Auch Kortisonstoßtherapien über 3–5 Tage mit Methylprednisolon mit anschließender
Oralisierung (1 m/kgKG) sind in der Literatur beschrieben [2]. Ein Standard zur Länge
der Glukokortikoidtherapie existiert nicht. Bekannt ist aber, dass es nach Absetzen
in bis zu 28 % der Fälle zu Rezidiven kommt [4]. Um dies zu vermeiden, finden sich
verschiedene Therapieansätze. Eine langfristige nicht genau definierte niedrigdosierte
Glukokortikoidtherapie wurde in einzelnen Fallberichten erfolgreich mit Indomethacin
(100–150 mg täglich für 3 Wochen), Kolchizin (3-mal 0,5 mg täglich) oder Kalium (3-mal
300 mg täglich) kombiniert [2].
Darüber sind Fälle beschrieben, in denen die zusätzliche Gabe von Dapson, eines Antirheumatikums
mit antibiotischer Wirkung, das zur Gruppe der Sulfone gehört, in einer Dosis von
75–200 mg täglich die Rezidivrate während des Ausschleichens der Glukokortikoide verringern
konnte [4]. Auch hier existieren keine genauen Empfehlungen zur Therapiedauer. In
1 berichteten Fall betrug diese 6 Monate. Anschließend wurde ausgeschlichen, wobei
hierzu kein konkretes Schema berichtet wurde.
Fazit für die Praxis
Bei aseptischen Meningo-(Enzephalitiden) auf kutane Symptome achten und diese aktiv
erfragen bzw. suchen.
Das Neuro-Sweet-Syndrom spricht in der Regel gut auf Glukokortikoide an.
Rezidive sind häufig, schwere Verläufe selten.
Die kutane Manifestation kann der neurologischen vorausgehen oder erst verzögert auftreten.
Es sind auch Fälle von gutartigen unkomplizierten steroidresponsiven Enzephalitiden
mit HLA-B54-Assoziation beschrieben, bei denen trotz fehlender Hautmanifestation von
einem Neuro-Sweet-Syndrom ausgegangen wurde.

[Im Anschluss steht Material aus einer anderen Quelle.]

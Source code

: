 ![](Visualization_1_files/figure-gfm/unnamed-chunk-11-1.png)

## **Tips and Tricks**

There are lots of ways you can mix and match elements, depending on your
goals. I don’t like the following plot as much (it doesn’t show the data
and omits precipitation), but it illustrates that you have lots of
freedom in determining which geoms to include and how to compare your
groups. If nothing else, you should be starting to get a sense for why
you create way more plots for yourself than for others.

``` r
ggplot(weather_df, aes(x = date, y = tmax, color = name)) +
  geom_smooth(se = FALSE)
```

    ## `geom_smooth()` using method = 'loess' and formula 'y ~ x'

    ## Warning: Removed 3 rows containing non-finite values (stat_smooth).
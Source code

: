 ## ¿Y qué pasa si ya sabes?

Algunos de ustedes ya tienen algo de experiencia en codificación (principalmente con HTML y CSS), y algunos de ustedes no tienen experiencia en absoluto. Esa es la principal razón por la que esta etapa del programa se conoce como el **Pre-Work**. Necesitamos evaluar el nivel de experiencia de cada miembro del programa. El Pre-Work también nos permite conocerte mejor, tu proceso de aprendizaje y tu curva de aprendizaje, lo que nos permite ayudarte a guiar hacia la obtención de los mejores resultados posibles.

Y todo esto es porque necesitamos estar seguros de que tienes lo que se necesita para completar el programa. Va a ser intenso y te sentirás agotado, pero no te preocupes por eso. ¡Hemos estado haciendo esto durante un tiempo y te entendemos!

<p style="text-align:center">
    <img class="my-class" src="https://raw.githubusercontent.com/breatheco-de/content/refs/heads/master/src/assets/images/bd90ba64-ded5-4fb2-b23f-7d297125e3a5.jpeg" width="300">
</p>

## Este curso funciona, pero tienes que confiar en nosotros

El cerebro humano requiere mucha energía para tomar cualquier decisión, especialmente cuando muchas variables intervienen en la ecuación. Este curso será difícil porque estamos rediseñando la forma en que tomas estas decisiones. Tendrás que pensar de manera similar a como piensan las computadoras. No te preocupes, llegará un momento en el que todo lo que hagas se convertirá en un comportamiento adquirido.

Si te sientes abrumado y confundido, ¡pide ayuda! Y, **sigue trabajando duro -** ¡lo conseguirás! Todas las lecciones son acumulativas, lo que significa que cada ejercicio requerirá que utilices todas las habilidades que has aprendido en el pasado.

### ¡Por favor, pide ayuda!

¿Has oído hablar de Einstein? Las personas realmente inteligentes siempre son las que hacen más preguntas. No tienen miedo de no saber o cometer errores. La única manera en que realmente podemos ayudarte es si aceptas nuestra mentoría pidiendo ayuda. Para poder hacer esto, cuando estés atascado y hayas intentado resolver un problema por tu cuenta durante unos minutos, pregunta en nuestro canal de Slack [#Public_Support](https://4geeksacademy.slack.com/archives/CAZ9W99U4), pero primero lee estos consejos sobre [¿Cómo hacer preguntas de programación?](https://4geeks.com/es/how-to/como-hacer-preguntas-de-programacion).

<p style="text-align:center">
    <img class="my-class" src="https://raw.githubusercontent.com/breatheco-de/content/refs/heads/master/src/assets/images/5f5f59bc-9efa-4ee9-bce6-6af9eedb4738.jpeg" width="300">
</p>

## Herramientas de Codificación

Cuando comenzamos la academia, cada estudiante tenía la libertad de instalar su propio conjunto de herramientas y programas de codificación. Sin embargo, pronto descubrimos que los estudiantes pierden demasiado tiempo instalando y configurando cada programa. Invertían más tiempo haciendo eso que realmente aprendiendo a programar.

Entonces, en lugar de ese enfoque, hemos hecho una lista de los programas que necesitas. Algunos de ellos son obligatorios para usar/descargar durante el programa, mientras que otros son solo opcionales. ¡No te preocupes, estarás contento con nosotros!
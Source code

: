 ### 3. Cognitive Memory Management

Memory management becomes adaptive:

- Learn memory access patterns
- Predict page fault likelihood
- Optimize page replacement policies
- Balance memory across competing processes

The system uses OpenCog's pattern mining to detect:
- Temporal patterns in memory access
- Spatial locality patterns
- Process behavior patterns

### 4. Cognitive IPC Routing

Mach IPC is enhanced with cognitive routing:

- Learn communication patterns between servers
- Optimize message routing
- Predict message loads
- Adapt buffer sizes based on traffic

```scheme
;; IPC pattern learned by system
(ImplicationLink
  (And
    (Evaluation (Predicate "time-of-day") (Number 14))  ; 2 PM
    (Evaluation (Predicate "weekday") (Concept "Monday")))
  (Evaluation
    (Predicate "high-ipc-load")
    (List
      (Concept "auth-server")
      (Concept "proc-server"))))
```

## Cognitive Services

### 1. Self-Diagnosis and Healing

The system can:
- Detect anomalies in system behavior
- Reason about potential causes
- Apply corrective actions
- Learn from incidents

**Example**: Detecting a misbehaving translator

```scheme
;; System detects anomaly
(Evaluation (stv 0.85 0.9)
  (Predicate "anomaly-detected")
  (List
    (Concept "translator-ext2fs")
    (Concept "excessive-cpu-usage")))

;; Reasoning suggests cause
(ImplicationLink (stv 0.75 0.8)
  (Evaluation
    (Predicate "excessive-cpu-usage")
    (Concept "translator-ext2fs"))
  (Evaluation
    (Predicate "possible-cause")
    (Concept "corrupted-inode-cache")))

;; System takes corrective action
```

Im Gegensatz zum M. Behçet liegt eine neutrophile Infiltration der Haut ohne Vaskulitis
vor.
Das Vorliegen einer Vaskulitis oder Uveitis sollte den Verdacht Richtung M. Behçet
lenken.
Im Rahmen der Abklärung sollten neben einem großen Blutbild, den Entzündungsparametern
sowie der Liquoranalyse inklusive Erregerdiagnostik auch ein autoimmunologisches Screening,
eine Hautbiopsie und eine augenärztliche Vorstellung erfolgen.
Da das Sweet-Syndrom auch tumorassoziiert sein kann, ist ein Tumorscreening zu empfehlen.